Copy every entry exactly as given, minus the images.

• [Study material]:
####################

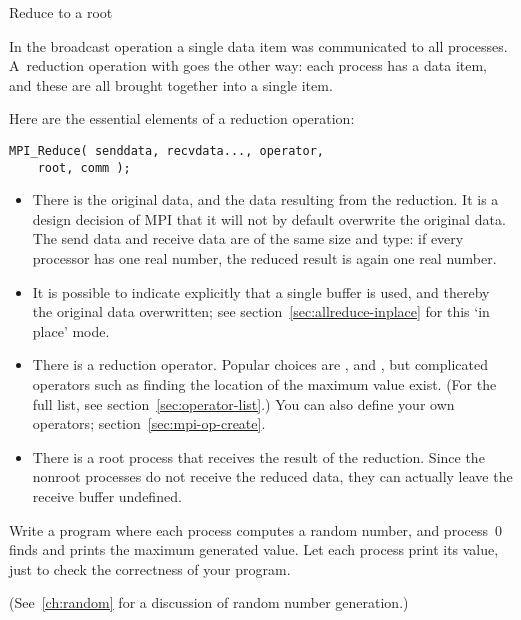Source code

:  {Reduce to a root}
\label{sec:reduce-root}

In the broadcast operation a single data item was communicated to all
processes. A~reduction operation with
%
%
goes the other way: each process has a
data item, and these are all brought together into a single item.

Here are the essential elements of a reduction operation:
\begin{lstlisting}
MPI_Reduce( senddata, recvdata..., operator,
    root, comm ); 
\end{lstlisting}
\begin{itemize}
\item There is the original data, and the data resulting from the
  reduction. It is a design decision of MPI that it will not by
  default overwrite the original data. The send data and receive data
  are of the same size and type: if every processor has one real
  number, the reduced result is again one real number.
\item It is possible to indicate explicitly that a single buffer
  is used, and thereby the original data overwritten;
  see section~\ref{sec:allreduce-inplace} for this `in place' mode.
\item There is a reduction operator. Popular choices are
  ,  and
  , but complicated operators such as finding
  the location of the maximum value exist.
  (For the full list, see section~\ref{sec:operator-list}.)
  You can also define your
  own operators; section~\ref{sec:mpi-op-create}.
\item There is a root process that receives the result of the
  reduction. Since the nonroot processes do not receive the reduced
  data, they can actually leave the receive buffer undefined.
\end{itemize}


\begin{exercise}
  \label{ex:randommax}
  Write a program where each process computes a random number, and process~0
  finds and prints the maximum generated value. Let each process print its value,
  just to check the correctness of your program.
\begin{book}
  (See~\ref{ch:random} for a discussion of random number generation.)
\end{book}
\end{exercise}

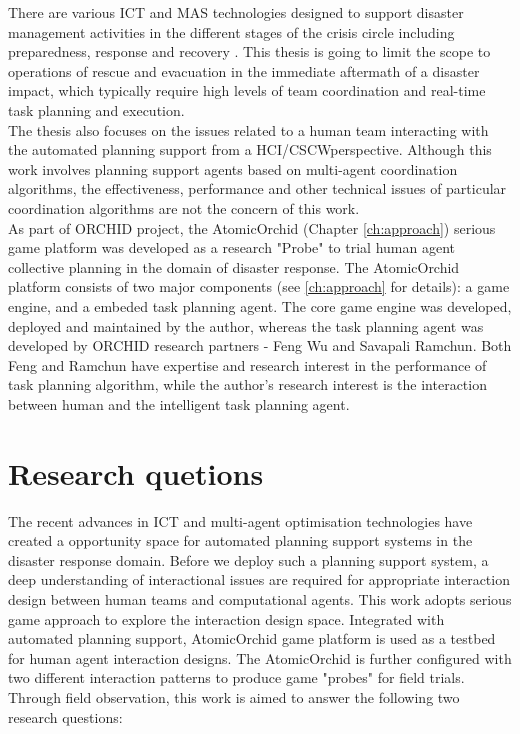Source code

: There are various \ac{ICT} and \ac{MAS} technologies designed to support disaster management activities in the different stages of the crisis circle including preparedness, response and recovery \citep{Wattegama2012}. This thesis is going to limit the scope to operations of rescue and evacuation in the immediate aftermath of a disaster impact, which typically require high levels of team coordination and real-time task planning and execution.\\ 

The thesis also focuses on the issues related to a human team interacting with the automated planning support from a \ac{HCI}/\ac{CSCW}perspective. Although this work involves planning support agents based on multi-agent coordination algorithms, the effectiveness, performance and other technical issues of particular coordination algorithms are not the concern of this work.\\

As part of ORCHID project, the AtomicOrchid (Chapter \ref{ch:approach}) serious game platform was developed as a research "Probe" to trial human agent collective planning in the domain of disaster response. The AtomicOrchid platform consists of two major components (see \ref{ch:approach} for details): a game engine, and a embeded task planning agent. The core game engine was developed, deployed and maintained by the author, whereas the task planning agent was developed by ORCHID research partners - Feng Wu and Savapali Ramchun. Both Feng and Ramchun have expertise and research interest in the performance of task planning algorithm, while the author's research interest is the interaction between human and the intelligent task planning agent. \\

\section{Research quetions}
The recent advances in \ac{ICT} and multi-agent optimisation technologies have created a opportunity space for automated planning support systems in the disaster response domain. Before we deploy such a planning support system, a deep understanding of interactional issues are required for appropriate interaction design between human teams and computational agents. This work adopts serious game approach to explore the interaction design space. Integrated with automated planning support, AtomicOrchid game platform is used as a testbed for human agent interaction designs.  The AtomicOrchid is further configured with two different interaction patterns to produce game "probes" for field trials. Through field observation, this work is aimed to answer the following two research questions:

####################

• [Worked solution]:
Source code

:  {Reduce to a root}
\label{sec:reduce-root}

In the broadcast operation a single data item was communicated to all
processes. A~reduction operation with
%
%
goes the other way: each process has a
data item, and these are all brought together into a single item.

Here are the essential elements of a reduction operation:
\begin{lstlisting}
MPI_Reduce( senddata, recvdata..., operator,
    root, comm ); 
\end{lstlisting}
\begin{itemize}
\item There is the original data, and the data resulting from the
  reduction. It is a design decision of MPI that it will not by
  default overwrite the original data. The send data and receive data
  are of the same size and type: if every processor has one real
  number, the reduced result is again one real number.
\item It is possible to indicate explicitly that a single buffer
  is used, and thereby the original data overwritten;
  see section~\ref{sec:allreduce-inplace} for this `in place' mode.
\item There is a reduction operator. Popular choices are
  ,  and
  , but complicated operators such as finding
  the location of the maximum value exist.
  (For the full list, see section~\ref{sec:operator-list}.)
  You can also define your
  own operators; section~\ref{sec:mpi-op-create}.
\item There is a root process that receives the result of the
  reduction. Since the nonroot processes do not receive the reduced
  data, they can actually leave the receive buffer undefined.
\end{itemize}


\begin{exercise}
  \label{ex:randommax}
  Write a program where each process computes a random number, and process~0
  finds and prints the maximum generated value. Let each process print its value,
  just to check the correctness of your program.
\begin{book}
  (See~\ref{ch:random} for a discussion of random number generation.)
\end{book}
\end{exercise}

Source code

: There are various \ac{ICT} and \ac{MAS} technologies designed to support disaster management activities in the different stages of the crisis circle including preparedness, response and recovery \citep{Wattegama2012}. This thesis is going to limit the scope to operations of rescue and evacuation in the immediate aftermath of a disaster impact, which typically require high levels of team coordination and real-time task planning and execution.\\ 

The thesis also focuses on the issues related to a human team interacting with the automated planning support from a \ac{HCI}/\ac{CSCW}perspective. Although this work involves planning support agents based on multi-agent coordination algorithms, the effectiveness, performance and other technical issues of particular coordination algorithms are not the concern of this work.\\

As part of ORCHID project, the AtomicOrchid (Chapter \ref{ch:approach}) serious game platform was developed as a research "Probe" to trial human agent collective planning in the domain of disaster response. The AtomicOrchid platform consists of two major components (see \ref{ch:approach} for details): a game engine, and a embeded task planning agent. The core game engine was developed, deployed and maintained by the author, whereas the task planning agent was developed by ORCHID research partners - Feng Wu and Savapali Ramchun. Both Feng and Ramchun have expertise and research interest in the performance of task planning algorithm, while the author's research interest is the interaction between human and the intelligent task planning agent. \\

\section{Research quetions}
The recent advances in \ac{ICT} and multi-agent optimisation technologies have created a opportunity space for automated planning support systems in the disaster response domain. Before we deploy such a planning support system, a deep understanding of interactional issues are required for appropriate interaction design between human teams and computational agents. This work adopts serious game approach to explore the interaction design space. Integrated with automated planning support, AtomicOrchid game platform is used as a testbed for human agent interaction designs.  The AtomicOrchid is further configured with two different interaction patterns to produce game "probes" for field trials. Through field observation, this work is aimed to answer the following two research questions:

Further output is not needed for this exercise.